Lauren Lovette and Taylor Stanley in Jerome Robbins' Interplay © Paul Kolnik
Lauren Lovette and Taylor Stanley in Jerome Robbins' Interplay
© Paul Kolnik

Interplay is a colorful, literally playful game of a dance. Daniel Ulbricht takes the reins after the introduction, setting a high bar for showmanship. He teases his cohorts with impish delight between leaps bursting off the stage in his aptly titled section “Horseplay”. Morton Gould’s music turns jazzy, accented by hihat and other percussion with the dancers snapping their fingers in time. Soloists Lauren Lovett and Taylor Stanley’s duet stretches the notes of each phrase through their bodies. In the final lift, Lovett twists around Stanley like a corkscrew before settling on the ground. The bright costumes and dynamic score also make Interplay’s fun to watch; it’s a joyful experience.

Fancy Free is easily recognizable. It’s as beloved by audiences today as it was when it premièred in 1944. But new viewers may feel at home, too, thanks to the ballet’s ever-entertaining story (three sailors on leave chasing women) and because Robbins’ influence is still visible in musical theater today. Amar Ramasar, Joaquín De Luz and Robert Fairchild’s brilliant dancing isn’t debatable, and Robbins’ choreography gives them every opportunity to show their verve and panache as the strut trying to impress the two women. But their acting, along with Georgina Pazcoguin and Tiler Peck, keep their characters fresh. This cast’s timing is impeccable in terms of both artistry and comedy.

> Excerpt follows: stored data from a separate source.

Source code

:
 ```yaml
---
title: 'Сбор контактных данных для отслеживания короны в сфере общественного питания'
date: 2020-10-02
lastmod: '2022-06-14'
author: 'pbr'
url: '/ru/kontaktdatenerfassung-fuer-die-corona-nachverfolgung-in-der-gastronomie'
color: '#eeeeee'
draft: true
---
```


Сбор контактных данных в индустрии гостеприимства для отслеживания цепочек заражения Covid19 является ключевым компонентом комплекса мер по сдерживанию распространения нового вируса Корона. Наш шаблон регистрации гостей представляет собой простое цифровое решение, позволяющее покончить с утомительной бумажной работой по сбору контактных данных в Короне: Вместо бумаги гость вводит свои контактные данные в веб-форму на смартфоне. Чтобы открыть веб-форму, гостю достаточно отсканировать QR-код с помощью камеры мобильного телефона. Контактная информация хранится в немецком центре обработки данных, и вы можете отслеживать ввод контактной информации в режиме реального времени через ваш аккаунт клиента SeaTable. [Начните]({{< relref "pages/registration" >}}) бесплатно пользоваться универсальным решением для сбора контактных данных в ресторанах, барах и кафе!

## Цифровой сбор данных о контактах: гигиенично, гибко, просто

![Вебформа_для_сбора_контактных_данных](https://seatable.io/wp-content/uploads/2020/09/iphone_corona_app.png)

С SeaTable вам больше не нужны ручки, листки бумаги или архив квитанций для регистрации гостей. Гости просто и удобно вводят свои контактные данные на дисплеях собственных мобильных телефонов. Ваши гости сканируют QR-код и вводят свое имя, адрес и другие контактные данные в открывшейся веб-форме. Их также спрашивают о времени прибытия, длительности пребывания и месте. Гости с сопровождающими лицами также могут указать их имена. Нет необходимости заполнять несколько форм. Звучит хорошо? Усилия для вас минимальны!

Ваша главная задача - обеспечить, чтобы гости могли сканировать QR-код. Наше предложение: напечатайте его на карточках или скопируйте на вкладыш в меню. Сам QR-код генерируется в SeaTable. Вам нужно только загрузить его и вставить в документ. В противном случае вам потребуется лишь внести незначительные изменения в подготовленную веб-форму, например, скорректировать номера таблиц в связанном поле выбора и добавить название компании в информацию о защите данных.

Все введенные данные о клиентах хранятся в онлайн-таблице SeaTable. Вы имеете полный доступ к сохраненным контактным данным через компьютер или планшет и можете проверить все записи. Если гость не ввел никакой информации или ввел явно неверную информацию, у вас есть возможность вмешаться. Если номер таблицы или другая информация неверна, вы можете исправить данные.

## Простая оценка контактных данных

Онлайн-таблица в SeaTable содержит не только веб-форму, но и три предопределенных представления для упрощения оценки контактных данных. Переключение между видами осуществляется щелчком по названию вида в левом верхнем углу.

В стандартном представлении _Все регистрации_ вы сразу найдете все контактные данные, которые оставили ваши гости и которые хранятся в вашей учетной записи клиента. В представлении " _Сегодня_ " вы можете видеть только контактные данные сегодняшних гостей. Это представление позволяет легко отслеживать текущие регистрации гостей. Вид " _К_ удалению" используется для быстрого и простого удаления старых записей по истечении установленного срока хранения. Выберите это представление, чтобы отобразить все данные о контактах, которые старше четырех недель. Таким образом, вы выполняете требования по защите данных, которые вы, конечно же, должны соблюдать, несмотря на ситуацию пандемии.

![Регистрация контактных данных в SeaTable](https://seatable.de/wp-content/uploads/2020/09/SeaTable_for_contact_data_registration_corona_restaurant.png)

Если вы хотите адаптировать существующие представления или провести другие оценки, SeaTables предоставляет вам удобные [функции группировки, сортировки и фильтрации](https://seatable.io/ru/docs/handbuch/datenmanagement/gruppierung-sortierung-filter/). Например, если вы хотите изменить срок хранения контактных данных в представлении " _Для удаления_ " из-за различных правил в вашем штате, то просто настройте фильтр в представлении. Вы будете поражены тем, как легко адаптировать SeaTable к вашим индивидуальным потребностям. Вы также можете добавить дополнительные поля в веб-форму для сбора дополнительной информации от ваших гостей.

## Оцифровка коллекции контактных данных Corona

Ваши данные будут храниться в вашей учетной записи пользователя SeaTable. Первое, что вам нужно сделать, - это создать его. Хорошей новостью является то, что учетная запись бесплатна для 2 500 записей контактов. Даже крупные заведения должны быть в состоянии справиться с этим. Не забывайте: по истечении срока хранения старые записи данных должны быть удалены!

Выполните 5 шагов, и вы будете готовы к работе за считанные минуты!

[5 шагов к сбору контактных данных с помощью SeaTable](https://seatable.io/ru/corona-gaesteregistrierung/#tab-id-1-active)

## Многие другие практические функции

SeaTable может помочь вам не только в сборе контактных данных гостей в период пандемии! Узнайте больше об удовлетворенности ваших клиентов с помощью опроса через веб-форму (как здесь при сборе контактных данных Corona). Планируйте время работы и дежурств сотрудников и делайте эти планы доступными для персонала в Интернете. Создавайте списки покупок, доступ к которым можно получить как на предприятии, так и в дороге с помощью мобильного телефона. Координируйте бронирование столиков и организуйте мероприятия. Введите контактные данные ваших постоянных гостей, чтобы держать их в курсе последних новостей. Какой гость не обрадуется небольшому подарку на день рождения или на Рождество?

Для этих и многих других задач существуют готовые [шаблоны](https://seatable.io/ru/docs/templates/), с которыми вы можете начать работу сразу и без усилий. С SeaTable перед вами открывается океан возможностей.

With the largest ensemble and most formal costuming (adapted gowns and tuxedos by Florence Klotz), I’m Old Fashioned is an apt conclusion for this program. Despite its name, this is the youngest of the three ballets by nearly four decades. Robbins was inspired by Fred Astaire and Rita Hayworth’s duet in the movie You Were Never Lovlier, riffing on both the movement and music (original theme by Jerome Kern, variation by Morton Gould) in his piece. First Hayworth and Astaire’s original is projected on stage, then various iterations from duets to the whole corps transform the scale and range of each step. The black tie dress code adds a sophisticated elegance to this creative study. In the final rendition the cast fills the stage dancing in unison with their silver screen counterparts. For a moment, even they pause to watch the two icons.

This sampler of Robbins’ choreography might seem nostalgic at first glance. However, New York City Ballet brings these works to life in a way that isn’t sentimental, but instead timeless.